Task objective: Starting at the first line of the data below, write out each line exactly until you reach the line containing "This project compares", and include that line too.
Source material Start Marker
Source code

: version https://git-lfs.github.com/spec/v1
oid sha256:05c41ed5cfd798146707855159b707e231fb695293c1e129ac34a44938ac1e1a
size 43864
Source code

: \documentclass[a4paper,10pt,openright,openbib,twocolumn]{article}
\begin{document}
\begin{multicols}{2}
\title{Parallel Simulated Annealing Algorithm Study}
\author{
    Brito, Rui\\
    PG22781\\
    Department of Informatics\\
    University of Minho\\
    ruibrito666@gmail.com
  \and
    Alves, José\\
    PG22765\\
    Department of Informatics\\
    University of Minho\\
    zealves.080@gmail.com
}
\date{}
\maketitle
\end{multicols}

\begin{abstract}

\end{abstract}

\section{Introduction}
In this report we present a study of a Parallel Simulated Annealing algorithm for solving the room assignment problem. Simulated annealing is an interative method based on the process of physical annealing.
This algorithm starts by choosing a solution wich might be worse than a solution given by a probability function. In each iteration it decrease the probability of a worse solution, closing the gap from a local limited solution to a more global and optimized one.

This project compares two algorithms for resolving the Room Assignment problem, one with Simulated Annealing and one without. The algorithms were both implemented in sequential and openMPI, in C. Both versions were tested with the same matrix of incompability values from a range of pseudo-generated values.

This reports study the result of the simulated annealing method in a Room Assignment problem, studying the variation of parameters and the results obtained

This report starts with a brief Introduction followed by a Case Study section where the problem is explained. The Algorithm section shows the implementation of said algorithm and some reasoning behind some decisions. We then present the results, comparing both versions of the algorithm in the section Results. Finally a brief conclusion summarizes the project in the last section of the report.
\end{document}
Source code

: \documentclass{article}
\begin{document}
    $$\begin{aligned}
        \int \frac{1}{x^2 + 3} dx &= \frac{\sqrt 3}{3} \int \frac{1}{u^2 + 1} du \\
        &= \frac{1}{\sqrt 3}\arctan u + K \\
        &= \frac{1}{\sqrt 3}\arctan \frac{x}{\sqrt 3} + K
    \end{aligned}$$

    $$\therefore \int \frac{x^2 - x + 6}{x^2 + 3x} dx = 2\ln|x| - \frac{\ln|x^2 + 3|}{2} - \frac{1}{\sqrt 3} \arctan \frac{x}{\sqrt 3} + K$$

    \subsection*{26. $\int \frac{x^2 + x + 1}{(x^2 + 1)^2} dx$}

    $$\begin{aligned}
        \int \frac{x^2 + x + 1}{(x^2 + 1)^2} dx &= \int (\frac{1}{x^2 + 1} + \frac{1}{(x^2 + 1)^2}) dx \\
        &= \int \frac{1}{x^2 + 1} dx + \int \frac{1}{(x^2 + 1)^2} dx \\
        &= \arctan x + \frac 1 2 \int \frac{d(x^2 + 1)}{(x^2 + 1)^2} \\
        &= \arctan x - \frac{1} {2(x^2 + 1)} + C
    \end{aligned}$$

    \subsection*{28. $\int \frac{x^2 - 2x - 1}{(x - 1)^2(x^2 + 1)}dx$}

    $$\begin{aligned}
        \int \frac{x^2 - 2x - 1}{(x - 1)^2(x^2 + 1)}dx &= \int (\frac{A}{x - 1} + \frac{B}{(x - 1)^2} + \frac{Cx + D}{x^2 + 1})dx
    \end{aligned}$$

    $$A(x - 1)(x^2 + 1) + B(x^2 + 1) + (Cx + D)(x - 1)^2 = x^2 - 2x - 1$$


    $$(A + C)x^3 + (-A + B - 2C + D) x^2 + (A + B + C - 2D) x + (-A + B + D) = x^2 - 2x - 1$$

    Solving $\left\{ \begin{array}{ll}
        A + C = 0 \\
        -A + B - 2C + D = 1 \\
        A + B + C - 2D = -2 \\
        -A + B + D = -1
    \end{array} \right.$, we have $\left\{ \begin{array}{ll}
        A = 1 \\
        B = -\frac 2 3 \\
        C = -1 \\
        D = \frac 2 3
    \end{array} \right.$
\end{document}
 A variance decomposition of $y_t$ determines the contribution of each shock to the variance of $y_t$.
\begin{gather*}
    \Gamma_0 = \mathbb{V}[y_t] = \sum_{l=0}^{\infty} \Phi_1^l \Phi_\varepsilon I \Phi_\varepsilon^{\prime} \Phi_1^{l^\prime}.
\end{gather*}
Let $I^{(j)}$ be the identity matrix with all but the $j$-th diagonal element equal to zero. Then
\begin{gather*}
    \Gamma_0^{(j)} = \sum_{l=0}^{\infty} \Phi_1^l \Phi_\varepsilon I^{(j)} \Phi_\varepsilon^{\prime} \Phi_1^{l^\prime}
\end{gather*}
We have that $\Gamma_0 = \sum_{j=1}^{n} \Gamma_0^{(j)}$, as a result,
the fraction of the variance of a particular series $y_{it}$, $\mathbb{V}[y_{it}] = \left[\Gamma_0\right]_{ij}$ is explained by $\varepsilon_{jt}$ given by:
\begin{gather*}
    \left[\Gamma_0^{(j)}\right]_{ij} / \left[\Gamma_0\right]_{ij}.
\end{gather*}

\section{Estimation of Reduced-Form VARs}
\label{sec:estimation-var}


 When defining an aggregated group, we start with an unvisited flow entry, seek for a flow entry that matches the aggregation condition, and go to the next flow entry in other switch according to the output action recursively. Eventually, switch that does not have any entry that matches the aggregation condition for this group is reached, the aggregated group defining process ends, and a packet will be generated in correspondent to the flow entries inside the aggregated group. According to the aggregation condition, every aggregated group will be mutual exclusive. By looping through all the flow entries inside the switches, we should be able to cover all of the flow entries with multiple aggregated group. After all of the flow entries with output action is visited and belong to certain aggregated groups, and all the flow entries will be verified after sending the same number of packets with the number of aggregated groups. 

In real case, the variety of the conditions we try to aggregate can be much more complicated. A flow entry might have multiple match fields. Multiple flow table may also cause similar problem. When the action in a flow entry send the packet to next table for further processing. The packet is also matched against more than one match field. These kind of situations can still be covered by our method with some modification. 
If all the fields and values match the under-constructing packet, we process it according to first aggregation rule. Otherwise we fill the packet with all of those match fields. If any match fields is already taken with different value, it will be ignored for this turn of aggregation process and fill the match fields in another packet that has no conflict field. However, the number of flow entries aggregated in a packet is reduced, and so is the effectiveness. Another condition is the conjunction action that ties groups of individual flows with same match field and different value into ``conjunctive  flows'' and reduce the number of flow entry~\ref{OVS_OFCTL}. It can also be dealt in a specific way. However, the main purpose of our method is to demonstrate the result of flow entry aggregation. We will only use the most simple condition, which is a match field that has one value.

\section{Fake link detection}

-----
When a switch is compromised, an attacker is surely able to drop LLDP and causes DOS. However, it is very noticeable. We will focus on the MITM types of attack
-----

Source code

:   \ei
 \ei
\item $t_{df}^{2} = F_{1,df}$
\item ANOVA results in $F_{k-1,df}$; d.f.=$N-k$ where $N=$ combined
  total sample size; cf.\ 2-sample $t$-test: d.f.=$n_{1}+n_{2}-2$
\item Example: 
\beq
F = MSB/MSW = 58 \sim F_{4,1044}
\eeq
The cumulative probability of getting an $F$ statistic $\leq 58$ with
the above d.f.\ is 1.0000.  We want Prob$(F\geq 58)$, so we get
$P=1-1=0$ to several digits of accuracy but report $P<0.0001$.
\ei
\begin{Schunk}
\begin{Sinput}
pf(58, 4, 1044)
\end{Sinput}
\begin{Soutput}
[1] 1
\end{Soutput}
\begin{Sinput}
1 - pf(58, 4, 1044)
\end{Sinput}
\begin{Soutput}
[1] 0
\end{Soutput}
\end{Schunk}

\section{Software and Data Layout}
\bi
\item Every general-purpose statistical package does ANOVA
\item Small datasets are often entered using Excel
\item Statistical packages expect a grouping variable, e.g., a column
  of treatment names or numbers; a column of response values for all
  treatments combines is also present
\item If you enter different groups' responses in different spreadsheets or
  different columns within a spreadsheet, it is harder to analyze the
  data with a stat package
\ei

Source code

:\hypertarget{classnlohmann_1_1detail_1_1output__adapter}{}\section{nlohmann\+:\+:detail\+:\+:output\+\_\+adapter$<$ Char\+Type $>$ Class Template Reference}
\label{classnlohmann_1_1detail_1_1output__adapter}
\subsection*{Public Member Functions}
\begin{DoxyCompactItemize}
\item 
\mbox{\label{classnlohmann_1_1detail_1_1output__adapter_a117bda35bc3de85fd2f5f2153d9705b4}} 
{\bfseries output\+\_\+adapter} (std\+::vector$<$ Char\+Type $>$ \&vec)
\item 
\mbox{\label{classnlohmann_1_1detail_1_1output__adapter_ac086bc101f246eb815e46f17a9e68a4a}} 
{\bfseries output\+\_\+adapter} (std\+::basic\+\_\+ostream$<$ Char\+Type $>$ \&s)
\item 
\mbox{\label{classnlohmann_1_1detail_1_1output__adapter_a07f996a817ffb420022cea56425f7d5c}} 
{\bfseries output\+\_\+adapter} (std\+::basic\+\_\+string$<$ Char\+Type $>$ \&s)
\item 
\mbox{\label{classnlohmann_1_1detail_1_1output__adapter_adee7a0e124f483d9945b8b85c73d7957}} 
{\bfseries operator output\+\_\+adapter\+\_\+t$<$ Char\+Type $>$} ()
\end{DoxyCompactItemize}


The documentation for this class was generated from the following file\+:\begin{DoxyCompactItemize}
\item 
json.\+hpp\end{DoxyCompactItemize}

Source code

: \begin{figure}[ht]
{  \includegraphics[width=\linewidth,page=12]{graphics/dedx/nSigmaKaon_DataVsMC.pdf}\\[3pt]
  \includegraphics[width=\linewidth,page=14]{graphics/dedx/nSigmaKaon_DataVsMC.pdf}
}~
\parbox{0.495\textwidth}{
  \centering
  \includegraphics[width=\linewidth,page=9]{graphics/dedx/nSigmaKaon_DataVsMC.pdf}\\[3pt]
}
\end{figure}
Source material End Marker
The answer:
Source code

: version https://git-lfs.github.com/spec/v1
oid sha256:05c41ed5cfd798146707855159b707e231fb695293c1e129ac34a44938ac1e1a
size 43864
Source code

: \documentclass[a4paper,10pt,openright,openbib,twocolumn]{article}
\begin{document}
\begin{multicols}{2}
\title{Parallel Simulated Annealing Algorithm Study}
\author{
    Brito, Rui\\
    PG22781\\
    Department of Informatics\\
    University of Minho\\
    ruibrito666@gmail.com
  \and
    Alves, José\\
    PG22765\\
    Department of Informatics\\
    University of Minho\\
    zealves.080@gmail.com
}
\date{}
\maketitle
\end{multicols}

\begin{abstract}

\end{abstract}

\section{Introduction}
In this report we present a study of a Parallel Simulated Annealing algorithm for solving the room assignment problem. Simulated annealing is an interative method based on the process of physical annealing.
This algorithm starts by choosing a solution wich might be worse than a solution given by a probability function. In each iteration it decrease the probability of a worse solution, closing the gap from a local limited solution to a more global and optimized one.

This project compares two algorithms for resolving the Room Assignment problem, one with Simulated Annealing and one without. The algorithms were both implemented in sequential and openMPI, in C. Both versions were tested with the same matrix of incompability values from a range of pseudo-generated values.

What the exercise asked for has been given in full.